**Data records**
*** Begin section ***
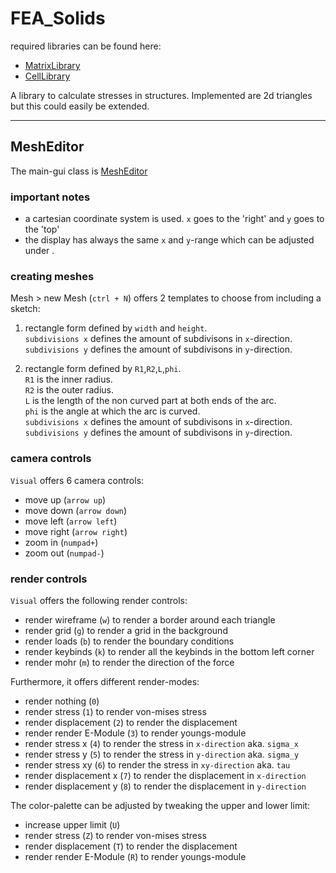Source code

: # FEA_Solids


required libraries can be found here:
 * [MatrixLibrary](https://github.com/Luecx/MatrixLibrary)
 * [CellLibrary](https://github.com/Luecx/CellLibrary)



A library to calculate stresses in structures.
Implemented are 2d triangles but this could easily be extended.




------

## MeshEditor

The main-gui class is [MeshEditor](https://github.com/Luecx/FEA_Solids/blob/master/src/solids_2d/visual/application/MeshEditor.java)

### important notes
 * a cartesian coordinate system is used. `x` goes to the 'right' and `y` goes to the 'top'
 * the display has always the same `x` and `y`-range which can be adjusted under .
 

### creating meshes
Mesh > new Mesh (`ctrl + N`) offers 2 templates to choose from including a sketch:
 1. rectangle form defined by `width` and `height`.\
 `subdivisions x` defines the amount of subdivisons in `x`-direction.\
 `subdivisions y` defines the amount of subdivisons in `y`-direction.
   
 2. rectangle form defined by `R1`,`R2`,`L`,`phi`. \
    `R1` is the inner radius.\
    `R2` is the outer radius.\
    `L` is the length of the non curved part at both ends of the arc.\
    `phi` is the angle at which the arc is curved.\
    `subdivisions x` defines the amount of subdivisons in `x`-direction.\
    `subdivisions y` defines the amount of subdivisons in `y`-direction.
    
### camera controls
`Visual` offers 6 camera controls:
* move up (`arrow up`)
* move down (`arrow down`)
* move left (`arrow left`)
* move right (`arrow right`)
* zoom in (`numpad+`)
* zoom out (`numpad-`)

### render controls
`Visual` offers the following render controls:
   * render wireframe (`w`) to render a border around each triangle
   * render grid (`g`) to render a grid in the background
   * render loads (`b`) to render the boundary conditions
   * render keybinds (`k`) to render all the keybinds in the bottom left corner
   * render mohr (`m`) to render the direction of the force

Furthermore, it offers different render-modes:
   * render nothing (`0`)
   * render stress (`1`) to render von-mises stress
   * render displacement (`2`) to render the displacement
   * render render E-Module (`3`) to render youngs-module
   * render stress x (`4`) to render the stress in `x-direction` aka. `sigma_x`
   * render stress y (`5`) to render the stress in `y-direction` aka. `sigma_y`
   * render stress xy (`6`) to render the stress in `xy-direction` aka. `tau`
   * render displacement x (`7`) to render the displacement in `x-direction`
   * render displacement y (`8`) to render the displacement in `y-direction`
   
The color-palette can be adjusted by tweaking the upper and lower limit: 
   * increase upper limit (`U`)
   * render stress (`Z`) to render von-mises stress
   * render displacement (`T`) to render the displacement
   * render render E-Module (`R`) to render youngs-module




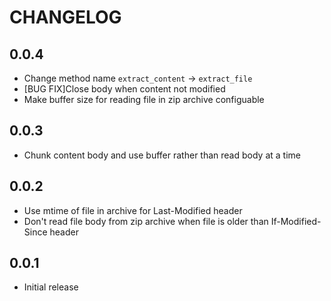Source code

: CHANGELOG
=========

0.0.4
-----

* Change method name `extract_content` -> `extract_file`
* [BUG FIX]Close body when content not modified
* Make buffer size for reading file in zip archive configuable

0.0.3
-----

* Chunk content body and use buffer rather than read body at a time

0.0.2
-----

* Use mtime of file in archive for Last-Modified header
* Don't read file body from zip archive when file is older than If-Modified-Since header

0.0.1
-----

* Initial release
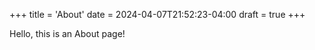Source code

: +++
title = 'About'
date = 2024-04-07T21:52:23-04:00
draft = true
+++

Hello, this is an About page!
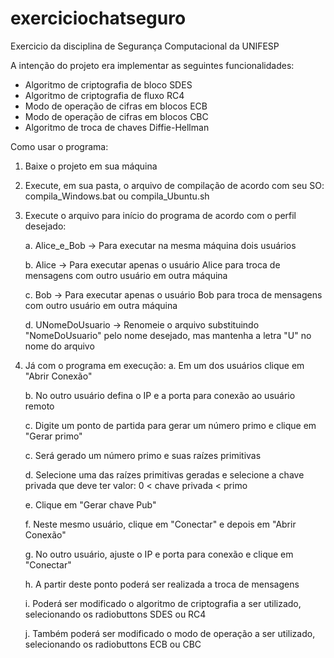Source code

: # exerciciochatseguro
Exercicio da disciplina de Segurança Computacional da UNIFESP

A intenção do projeto era implementar as seguintes funcionalidades:
- Algoritmo de criptografia de bloco SDES
- Algoritmo de criptografia de fluxo RC4
- Modo de operação de cifras em blocos ECB
-  Modo de operação de cifras em blocos CBC
-  Algoritmo de troca de chaves Diffie-Hellman

Como usar o programa:
1. Baixe o projeto em sua máquina
2. Execute, em sua pasta, o arquivo de compilação de acordo com seu SO: compila_Windows.bat ou compila_Ubuntu.sh
3. Execute o arquivo para início do programa de acordo com o perfil desejado:
   
   a. Alice_e_Bob -> Para executar na mesma máquina dois usuários
   
   b. Alice -> Para executar apenas o usuário Alice para troca de mensagens com outro usuário em outra máquina
   
   c. Bob -> Para executar apenas o usuário Bob para troca de mensagens com outro usuário em outra máquina
   
   d. UNomeDoUsuario -> Renomeie o arquivo substituindo "NomeDoUsuario" pelo nome desejado, mas mantenha a letra "U" no nome do arquivo
   
5. Já com o programa em execução:
   a. Em um dos usuários clique em "Abrir Conexão"
   
   b. No outro usuário defina o IP e a porta para conexão ao usuário remoto
   
   c. Digite um ponto de partida para gerar um número primo e clique em "Gerar primo"
   
   c. Será gerado um número primo e suas raízes primitivas
   
   d. Selecione uma das raízes primitivas geradas e selecione a chave privada que deve ter valor: 0 < chave privada < primo
   
   e. Clique em "Gerar chave Pub"
   
   f. Neste mesmo usuário, clique em "Conectar" e depois em "Abrir Conexão"
   
   g. No outro usuário, ajuste o IP e porta para conexão e clique em "Conectar"
   
   h. A partir deste ponto poderá ser realizada a troca de mensagens
   
   i. Poderá ser modificado o algoritmo de criptografia a ser utilizado, selecionando os radiobuttons SDES ou RC4
   
   j. Também poderá ser modificado o modo de operação a ser utilizado, selecionando os radiobuttons ECB ou CBC
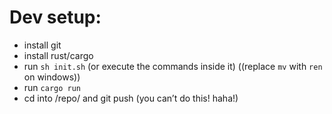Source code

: # Dev setup:

* install git
* install rust/cargo
* run `sh init.sh` (or execute the commands inside it) ((replace `mv` with `ren` on windows))
* run `cargo run`
* cd into /repo/ and git push (you can’t do this! haha!)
*** End section ***
**Exercise brief**
Skip the pictures and quote each line of the entries above, from the first through the line with "## MeshEditor", exactly as it appears.

**Solution to this problem**
Source code

: # FEA_Solids


required libraries can be found here:
 * [MatrixLibrary](https://github.com/Luecx/MatrixLibrary)
 * [CellLibrary](https://github.com/Luecx/CellLibrary)



A library to calculate stresses in structures.
Implemented are 2d triangles but this could easily be extended.




------

## MeshEditor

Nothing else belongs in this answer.